INSTRUCTIONS FOR THE TASK: Which lines in the data below contain the word "experience"? Return each of them.

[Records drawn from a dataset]
━━━

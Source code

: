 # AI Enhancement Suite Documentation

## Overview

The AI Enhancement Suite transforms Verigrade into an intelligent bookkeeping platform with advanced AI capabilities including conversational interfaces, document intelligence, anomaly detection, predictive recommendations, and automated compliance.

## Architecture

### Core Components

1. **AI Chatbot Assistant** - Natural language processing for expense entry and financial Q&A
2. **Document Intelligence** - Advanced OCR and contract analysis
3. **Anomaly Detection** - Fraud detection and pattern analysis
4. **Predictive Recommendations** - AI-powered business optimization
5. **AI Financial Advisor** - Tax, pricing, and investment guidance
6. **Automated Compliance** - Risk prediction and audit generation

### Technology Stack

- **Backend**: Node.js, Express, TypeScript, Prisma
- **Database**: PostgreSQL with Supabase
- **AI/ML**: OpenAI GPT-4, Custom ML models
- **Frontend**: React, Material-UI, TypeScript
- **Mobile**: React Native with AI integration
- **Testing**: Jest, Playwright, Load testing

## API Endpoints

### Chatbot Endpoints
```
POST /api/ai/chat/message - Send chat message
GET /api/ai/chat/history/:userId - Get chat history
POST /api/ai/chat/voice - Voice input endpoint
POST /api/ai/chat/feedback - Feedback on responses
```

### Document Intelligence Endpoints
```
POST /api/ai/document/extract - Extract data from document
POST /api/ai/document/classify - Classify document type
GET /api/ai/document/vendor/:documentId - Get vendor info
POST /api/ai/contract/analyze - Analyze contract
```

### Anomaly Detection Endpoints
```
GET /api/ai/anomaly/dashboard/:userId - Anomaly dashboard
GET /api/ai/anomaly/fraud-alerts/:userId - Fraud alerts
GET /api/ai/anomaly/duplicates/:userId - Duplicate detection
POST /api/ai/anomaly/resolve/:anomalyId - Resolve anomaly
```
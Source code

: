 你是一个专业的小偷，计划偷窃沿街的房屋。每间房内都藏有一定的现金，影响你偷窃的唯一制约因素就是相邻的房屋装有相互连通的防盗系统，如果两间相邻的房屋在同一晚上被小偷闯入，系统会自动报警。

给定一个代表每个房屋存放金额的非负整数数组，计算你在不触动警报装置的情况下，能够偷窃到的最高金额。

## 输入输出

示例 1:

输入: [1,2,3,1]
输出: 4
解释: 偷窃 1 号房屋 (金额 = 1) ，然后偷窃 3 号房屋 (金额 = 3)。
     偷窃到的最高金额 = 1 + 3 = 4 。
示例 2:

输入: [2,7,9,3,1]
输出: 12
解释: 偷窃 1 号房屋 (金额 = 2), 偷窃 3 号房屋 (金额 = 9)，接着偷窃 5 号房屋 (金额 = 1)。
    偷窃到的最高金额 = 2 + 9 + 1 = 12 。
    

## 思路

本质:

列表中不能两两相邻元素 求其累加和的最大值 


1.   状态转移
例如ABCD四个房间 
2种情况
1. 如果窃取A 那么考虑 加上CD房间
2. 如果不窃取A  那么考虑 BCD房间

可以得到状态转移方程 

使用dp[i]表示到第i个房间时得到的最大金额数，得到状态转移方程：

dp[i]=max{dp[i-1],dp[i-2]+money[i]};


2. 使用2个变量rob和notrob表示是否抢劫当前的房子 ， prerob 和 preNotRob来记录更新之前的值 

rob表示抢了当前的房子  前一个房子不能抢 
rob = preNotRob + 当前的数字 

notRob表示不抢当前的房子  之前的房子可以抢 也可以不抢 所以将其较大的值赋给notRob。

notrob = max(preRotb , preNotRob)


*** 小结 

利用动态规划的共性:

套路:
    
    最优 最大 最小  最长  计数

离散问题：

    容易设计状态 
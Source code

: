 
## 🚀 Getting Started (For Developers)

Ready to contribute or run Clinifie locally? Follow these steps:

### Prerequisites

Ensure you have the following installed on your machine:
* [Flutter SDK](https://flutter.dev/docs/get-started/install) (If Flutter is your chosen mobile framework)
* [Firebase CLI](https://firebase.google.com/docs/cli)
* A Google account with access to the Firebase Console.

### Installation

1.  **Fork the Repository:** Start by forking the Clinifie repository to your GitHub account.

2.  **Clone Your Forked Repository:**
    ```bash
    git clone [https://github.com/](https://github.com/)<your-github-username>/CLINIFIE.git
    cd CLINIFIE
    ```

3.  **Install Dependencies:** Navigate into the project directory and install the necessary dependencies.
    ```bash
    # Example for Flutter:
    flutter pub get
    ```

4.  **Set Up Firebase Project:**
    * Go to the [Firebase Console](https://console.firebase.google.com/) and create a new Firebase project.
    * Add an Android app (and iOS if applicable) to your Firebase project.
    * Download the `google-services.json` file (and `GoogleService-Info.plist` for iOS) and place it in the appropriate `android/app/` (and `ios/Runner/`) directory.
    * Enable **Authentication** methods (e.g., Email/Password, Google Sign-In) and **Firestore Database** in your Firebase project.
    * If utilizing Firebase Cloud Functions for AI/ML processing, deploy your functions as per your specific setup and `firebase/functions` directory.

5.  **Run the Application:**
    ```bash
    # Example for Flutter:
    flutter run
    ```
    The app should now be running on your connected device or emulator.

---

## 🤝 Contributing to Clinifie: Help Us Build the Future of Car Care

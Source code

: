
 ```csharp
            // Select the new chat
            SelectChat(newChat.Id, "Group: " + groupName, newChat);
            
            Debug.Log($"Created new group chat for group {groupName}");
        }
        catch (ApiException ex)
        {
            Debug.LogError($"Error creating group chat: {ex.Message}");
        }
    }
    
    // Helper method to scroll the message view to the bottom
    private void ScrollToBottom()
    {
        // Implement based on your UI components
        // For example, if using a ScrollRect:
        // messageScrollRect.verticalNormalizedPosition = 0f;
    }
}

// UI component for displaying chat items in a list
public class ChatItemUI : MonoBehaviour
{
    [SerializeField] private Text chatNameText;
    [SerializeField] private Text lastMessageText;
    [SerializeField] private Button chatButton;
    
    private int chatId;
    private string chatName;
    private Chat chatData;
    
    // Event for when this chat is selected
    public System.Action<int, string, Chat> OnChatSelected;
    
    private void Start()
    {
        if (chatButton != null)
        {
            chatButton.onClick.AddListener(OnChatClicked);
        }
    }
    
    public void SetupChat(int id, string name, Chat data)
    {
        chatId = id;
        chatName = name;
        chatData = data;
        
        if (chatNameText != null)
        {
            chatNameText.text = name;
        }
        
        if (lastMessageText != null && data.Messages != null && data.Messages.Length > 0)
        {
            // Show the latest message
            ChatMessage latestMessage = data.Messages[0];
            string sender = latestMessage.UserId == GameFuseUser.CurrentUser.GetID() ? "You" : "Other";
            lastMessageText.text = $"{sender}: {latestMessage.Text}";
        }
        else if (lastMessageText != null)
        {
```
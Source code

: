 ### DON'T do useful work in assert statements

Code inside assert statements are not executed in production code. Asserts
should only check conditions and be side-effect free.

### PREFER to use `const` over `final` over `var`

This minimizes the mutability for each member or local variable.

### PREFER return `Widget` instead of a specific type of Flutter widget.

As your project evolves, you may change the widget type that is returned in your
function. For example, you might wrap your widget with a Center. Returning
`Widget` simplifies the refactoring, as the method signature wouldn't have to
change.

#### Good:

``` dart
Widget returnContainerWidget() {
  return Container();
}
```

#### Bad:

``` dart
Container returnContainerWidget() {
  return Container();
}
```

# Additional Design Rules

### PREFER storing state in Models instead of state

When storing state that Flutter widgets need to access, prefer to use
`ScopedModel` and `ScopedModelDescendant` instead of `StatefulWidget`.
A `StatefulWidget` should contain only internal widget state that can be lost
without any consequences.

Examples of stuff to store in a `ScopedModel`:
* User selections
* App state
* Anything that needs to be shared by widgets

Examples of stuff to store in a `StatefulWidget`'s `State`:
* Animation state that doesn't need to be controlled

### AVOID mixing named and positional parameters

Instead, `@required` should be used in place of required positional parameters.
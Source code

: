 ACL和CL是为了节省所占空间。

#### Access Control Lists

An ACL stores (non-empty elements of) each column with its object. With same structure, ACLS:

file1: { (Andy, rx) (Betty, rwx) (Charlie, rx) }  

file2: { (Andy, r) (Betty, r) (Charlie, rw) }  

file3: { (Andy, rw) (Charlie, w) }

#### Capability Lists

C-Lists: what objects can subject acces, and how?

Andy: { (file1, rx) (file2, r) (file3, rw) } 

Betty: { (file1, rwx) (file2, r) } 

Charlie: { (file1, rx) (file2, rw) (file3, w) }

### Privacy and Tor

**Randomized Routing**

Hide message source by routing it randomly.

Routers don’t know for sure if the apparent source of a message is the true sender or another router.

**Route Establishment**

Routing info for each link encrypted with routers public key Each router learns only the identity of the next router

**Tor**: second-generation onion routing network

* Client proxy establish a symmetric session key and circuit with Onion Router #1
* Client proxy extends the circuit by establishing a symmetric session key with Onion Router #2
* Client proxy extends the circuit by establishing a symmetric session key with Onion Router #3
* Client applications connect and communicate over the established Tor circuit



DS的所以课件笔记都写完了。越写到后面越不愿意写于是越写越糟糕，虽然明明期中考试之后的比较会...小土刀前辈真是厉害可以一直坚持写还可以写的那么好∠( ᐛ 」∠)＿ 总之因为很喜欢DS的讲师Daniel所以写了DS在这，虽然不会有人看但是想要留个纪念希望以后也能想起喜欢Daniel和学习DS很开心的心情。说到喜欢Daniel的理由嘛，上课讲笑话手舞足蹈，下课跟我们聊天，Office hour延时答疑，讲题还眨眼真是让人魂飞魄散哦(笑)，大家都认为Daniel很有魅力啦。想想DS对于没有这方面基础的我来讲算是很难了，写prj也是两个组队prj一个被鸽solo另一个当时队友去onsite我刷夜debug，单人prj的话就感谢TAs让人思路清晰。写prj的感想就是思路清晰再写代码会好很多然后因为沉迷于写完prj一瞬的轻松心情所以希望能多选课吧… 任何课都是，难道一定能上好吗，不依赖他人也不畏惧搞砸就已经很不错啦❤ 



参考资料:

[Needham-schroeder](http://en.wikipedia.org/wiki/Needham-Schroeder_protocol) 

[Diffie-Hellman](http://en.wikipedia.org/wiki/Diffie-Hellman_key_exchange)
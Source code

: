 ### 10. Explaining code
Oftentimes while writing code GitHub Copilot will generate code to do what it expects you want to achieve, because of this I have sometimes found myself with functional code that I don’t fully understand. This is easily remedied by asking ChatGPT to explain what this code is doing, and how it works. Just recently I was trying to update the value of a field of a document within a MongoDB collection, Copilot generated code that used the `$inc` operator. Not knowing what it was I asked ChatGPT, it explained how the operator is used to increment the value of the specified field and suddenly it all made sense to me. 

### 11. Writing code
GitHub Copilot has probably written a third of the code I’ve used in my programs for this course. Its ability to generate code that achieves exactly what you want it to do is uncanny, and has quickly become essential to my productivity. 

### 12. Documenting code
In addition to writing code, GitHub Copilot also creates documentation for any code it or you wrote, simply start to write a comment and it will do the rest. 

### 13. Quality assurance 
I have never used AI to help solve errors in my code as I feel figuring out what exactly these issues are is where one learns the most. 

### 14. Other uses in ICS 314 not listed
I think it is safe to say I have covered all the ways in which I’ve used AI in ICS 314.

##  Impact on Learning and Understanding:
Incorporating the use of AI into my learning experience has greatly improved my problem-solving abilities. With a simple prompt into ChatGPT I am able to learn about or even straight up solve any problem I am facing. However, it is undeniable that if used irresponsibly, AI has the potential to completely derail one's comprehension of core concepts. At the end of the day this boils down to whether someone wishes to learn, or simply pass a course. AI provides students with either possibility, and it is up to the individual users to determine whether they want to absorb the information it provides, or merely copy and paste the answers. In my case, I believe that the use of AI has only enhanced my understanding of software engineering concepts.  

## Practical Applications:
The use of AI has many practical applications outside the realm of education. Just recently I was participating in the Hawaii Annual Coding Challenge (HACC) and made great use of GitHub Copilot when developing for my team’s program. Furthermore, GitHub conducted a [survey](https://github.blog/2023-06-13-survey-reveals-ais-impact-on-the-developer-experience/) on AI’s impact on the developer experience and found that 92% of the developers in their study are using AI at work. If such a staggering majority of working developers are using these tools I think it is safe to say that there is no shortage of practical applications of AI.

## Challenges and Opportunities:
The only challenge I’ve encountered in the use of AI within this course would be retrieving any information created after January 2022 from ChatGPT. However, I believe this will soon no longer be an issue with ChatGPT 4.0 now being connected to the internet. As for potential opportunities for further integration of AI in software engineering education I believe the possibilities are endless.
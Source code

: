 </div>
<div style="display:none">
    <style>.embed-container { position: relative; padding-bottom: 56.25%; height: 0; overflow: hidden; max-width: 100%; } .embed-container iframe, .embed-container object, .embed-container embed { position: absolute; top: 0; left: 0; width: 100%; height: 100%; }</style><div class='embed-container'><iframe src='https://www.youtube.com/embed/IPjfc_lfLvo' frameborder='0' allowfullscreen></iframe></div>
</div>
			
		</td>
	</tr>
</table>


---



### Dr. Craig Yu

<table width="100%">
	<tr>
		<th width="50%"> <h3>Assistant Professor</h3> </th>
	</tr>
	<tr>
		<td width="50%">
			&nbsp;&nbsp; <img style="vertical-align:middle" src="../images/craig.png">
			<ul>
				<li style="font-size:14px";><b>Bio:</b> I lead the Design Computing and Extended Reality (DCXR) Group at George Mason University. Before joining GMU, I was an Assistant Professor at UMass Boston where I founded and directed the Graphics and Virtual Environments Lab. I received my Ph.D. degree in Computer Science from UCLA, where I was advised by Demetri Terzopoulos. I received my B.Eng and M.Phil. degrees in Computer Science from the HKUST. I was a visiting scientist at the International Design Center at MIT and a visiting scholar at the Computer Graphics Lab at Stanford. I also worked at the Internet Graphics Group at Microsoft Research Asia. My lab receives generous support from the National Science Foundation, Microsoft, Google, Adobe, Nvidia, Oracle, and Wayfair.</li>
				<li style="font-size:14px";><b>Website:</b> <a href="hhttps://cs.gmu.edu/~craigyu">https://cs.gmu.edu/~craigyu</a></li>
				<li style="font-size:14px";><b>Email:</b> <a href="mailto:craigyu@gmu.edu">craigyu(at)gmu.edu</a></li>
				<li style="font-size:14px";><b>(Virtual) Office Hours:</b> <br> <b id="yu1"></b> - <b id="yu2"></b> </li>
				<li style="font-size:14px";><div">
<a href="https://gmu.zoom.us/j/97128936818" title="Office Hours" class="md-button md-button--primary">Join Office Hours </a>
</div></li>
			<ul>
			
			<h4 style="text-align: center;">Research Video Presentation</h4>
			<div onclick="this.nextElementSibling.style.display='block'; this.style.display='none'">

━━━

RESPONSE TO THE EXERCISE:
Incorporating the use of AI into my learning experience has greatly improved my problem-solving abilities. With a simple prompt into ChatGPT I am able to learn about or even straight up solve any problem I am facing. However, it is undeniable that if used irresponsibly, AI has the potential to completely derail one's comprehension of core concepts. At the end of the day this boils down to whether someone wishes to learn, or simply pass a course. AI provides students with either possibility, and it is up to the individual users to determine whether they want to absorb the information it provides, or merely copy and paste the answers. In my case, I believe that the use of AI has only enhanced my understanding of software engineering concepts.  
The use of AI has many practical applications outside the realm of education. Just recently I was participating in the Hawaii Annual Coding Challenge (HACC) and made great use of GitHub Copilot when developing for my team’s program. Furthermore, GitHub conducted a [survey](https://github.blog/2023-06-13-survey-reveals-ais-impact-on-the-developer-experience/) on AI’s impact on the developer experience and found that 92% of the developers in their study are using AI at work. If such a staggering majority of working developers are using these tools I think it is safe to say that there is no shortage of practical applications of AI.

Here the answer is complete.